Problem with Python's "robots.txt" file parser in module robotparser

John Nagle

Python's "robots.txt" file parser may be misinterpreting a
special case. Given a robots.txt file like this:

User-agent: *
Disallow: //
Disallow: /account/registration
Disallow: /account/mypro
Disallow: /account/myint
...

the python library "robotparser.RobotFileParser()" considers all pages of the
site to be disallowed. Apparently "Disallow: //" is being interpreted as
"Disallow: /". Even the home page of the site is locked out. This may be incorrect.

This is the robots.txt file for "http://ibm.com".
Some IBM operating systems recognize filenames starting with "//"
as a special case like a network root, so they may be trying to
handle some problem like that.

The spec for "robots.txt", at

http://www.robotstxt.org/wc/norobots.html

says "Disallow: The value of this field specifies a partial URL that is not to
be visited. This can be a full path, or a partial path; any URL that starts with
this value will not be retrieved." That suggests that "//" should only disallow
paths beginning with "//".

John Nagle
SiteTruth

Jul 11 '07 #1

Subscribe Post Reply

2315

Nikita the Spider

In article <0T*****************@newssvr19.news.prodigy.net> ,
John Nagle <na***@animats.comwrote:

Python's "robots.txt" file parser may be misinterpreting a
special case. Given a robots.txt file like this:

User-agent: *
Disallow: //
Disallow: /account/registration
Disallow: /account/mypro
Disallow: /account/myint
...

the python library "robotparser.RobotFileParser()" considers all pages of the
site to be disallowed. Apparently "Disallow: //" is being interpreted as
"Disallow: /". Even the home page of the site is locked out. This may be
incorrect.

This is the robots.txt file for "http://ibm.com".

Hi John,
Are you sure you're not confusing your sites? The robots.txt file at
www.ibm.com contains the double slashed path. The robots.txt file at
ibm.com is different and contains this which would explain why you
think all URLs are denied:
User-agent: *
Disallow: /

I don't see the bug to which you're referring:

>>import robotparser
r = robotparser.RobotFileParser()
r.set_url("http://www.ibm.com/robots.txt")
r.read()
r.can_fetch("WhateverBot", "http://www.ibm.com/foo.html")

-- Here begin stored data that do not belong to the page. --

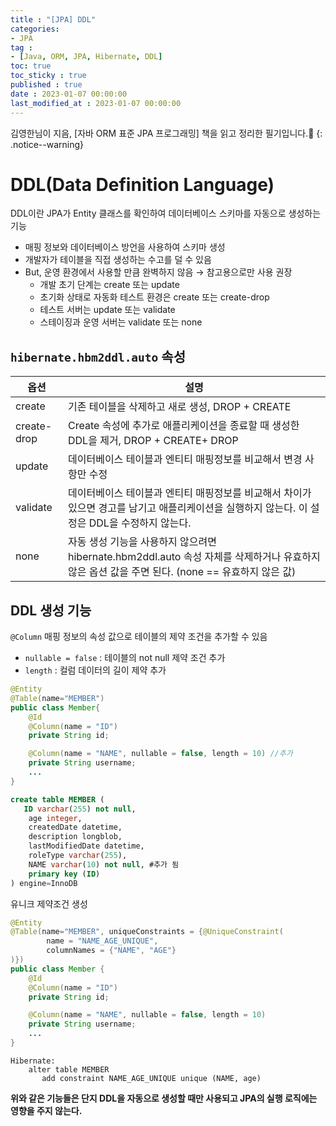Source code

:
 ```yaml
---
title : "[JPA] DDL"
categories:
- JPA
tag :
- [Java, ORM, JPA, Hibernate, DDL]
toc: true
toc_sticky : true
published : true
date : 2023-01-07 00:00:00
last_modified_at : 2023-01-07 00:00:00
---
```


김영한님이 지음, [자바 ORM 표준 JPA 프로그래밍] 책을 읽고 정리한 필기입니다.📢
{: .notice--warning}



# DDL(Data Definition Language)

DDL이란 JPA가 Entity 클래스를 확인하여 데이터베이스 스키마를 자동으로 생성하는 기능

- 매핑 정보와 데이터베이스 방언을 사용하여 스키마 생성
- 개발자가 테이블을 직접 생성하는 수고를 덜 수 있음
- But, 운영 환경에서 사용할 만큼 완벽하지 않음 → 참고용으로만 사용 권장
    - 개발 초기 단계는 create 또는 update
    - 초기화 상태로 자동화 테스트 환경은 create 또는 create-drop
    - 테스트 서버는 update 또는 validate
    - 스테이징과 운영 서버는 validate 또는 none



## `hibernate.hbm2ddl.auto` 속성

| 옵션        | 설명                                                         |
| ----------- | ------------------------------------------------------------ |
| create      | 기존 테이블을 삭제하고 새로 생성, DROP + CREATE              |
| create-drop | Create 속성에 추가로 애플리케이션을 종료할 때 생성한 DDL을 제거, DROP + CREATE+ DROP |
| update      | 데이터베이스 테이블과 엔티티 매핑정보를 비교해서 변경 사항만 수정 |
| validate    | 데이터베이스 테이블과 엔티티 매핑정보를 비교해서 차이가 있으면 경고를 남기고 애플리케이션을 실행하지 않는다. 이 설정은 DDL을 수정하지 않는다. |
| none        | 자동 생성 기능을 사용하지 않으려면 hibernate.hbm2ddl.auto 속성 자체를 삭제하거나 유효하지 않은 옵션 값을 주면 된다. (none == 유효하지 않은 값) |



## DDL 생성 기능

`@Column` 매핑 정보의 속성 값으로 테이블의 제약 조건을 추가할 수 있음

- `nullable = false` : 테이블의 not null 제약 조건 추가
- `length` : 컬럼 데이터의 길이 제약 추가

```java
@Entity
@Table(name="MEMBER")
public class Member{
    @Id
    @Column(name = "ID")
    private String id;

    @Column(name = "NAME", nullable = false, length = 10) //추가
    private String username;
    ...
}
```

```sql
create table MEMBER (
   ID varchar(255) not null,
    age integer,
    createdDate datetime,
    description longblob,
    lastModifiedDate datetime,
    roleType varchar(255),
    NAME varchar(10) not null, #추가 됨
    primary key (ID)
) engine=InnoDB
```



유니크 제약조건 생성

```java
@Entity
@Table(name="MEMBER", uniqueConstraints = {@UniqueConstraint(
        name = "NAME_AGE_UNIQUE",
        columnNames = {"NAME", "AGE"}
)})
public class Member {
    @Id
    @Column(name = "ID")
    private String id;

    @Column(name = "NAME", nullable = false, length = 10)
    private String username;
    ...
}
```

```
Hibernate:    
    alter table MEMBER 
       add constraint NAME_AGE_UNIQUE unique (NAME, age)
```

**위와 같은 기능들은 단지 DDL을 자동으로 생성할 때만 사용되고 JPA의 실행 로직에는 영향을 주지 않는다.**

>>r.can_fetch("WhateverBot", "http://www.ibm.com//foo.html")

>>>

I'll use this opportunity to shamelessly plug an alternate robots.txt
parser that I wrote to address some small bugs in the parser in the
standard library.
http://NikitaTheSpider.com/python/rerp/

Cheers

--
Philip
http://NikitaTheSpider.com/
Whole-site HTML validation, link checking and more

Jul 11 '07 #2

John Nagle

Nikita the Spider wrote:

>
Hi John,
Are you sure you're not confusing your sites? The robots.txt file at
www.ibm.com contains the double slashed path. The robots.txt file at
ibm.com is different and contains this which would explain why you
think all URLs are denied:
User-agent: *
Disallow: /

Ah, that's it. The problem is that "ibm.com" redirects to
"http://www.ibm.com", but but "ibm.com/robots.txt" does not
redirect. For comparison, try "microsoft.com/robots.txt",
which does redirect.

John Nagle

Jul 11 '07 #3

Nikita the Spider

In article <IE******************@newssvr23.news.prodigy.net >,
John Nagle <na***@animats.comwrote:

Nikita the Spider wrote:

Hi John,
Are you sure you're not confusing your sites? The robots.txt file at
www.ibm.com contains the double slashed path. The robots.txt file at
ibm.com is different and contains this which would explain why you
think all URLs are denied:
User-agent: *
Disallow: /
Ah, that's it. The problem is that "ibm.com" redirects to
"http://www.ibm.com", but but "ibm.com/robots.txt" does not
redirect. For comparison, try "microsoft.com/robots.txt",
which does redirect.

Strange thing for them to do, isn't it? Especially with two such
different robots.txt files.

--
Philip
http://NikitaTheSpider.com/
Whole-site HTML validation, link checking and more

Jul 12 '07 #4

John Nagle

Nikita the Spider wrote:

In article <IE******************@newssvr23.news.prodigy.net >,
John Nagle <na***@animats.comwrote:

>>Nikita the Spider wrote:

>>>Hi John,
Are you sure you're not confusing your sites? The robots.txt file at
www.ibm.com contains the double slashed path. The robots.txt file at
ibm.com is different and contains this which would explain why you
think all URLs are denied:
User-agent: *
Disallow: /

Ah, that's it. The problem is that "ibm.com" redirects to
"http://www.ibm.com", but but "ibm.com/robots.txt" does not
redirect. For comparison, try "microsoft.com/robots.txt",
which does redirect.

Strange thing for them to do, isn't it? Especially with two such
different robots.txt files.

I asked over at Webmaster World, and over there, they recommend against
using redirects on robots.txt files, because they questioned whether all of
the major search engines understand that. Does a redirect for
"foo.com/robots.txt" mean that the robots.txt file applies to the domain
being redirected from, or the domain being redirected to?

John Nagle

Jul 13 '07 #5

Nikita the Spider

In article <yP*******************@newssvr21.news.prodigy.net> ,
John Nagle <na***@animats.comwrote:

I asked over at Webmaster World, and over there, they recommend against
using redirects on robots.txt files, because they questioned whether all of
the major search engines understand that. Does a redirect for
"foo.com/robots.txt" mean that the robots.txt file applies to the domain
being redirected from, or the domain being redirected to?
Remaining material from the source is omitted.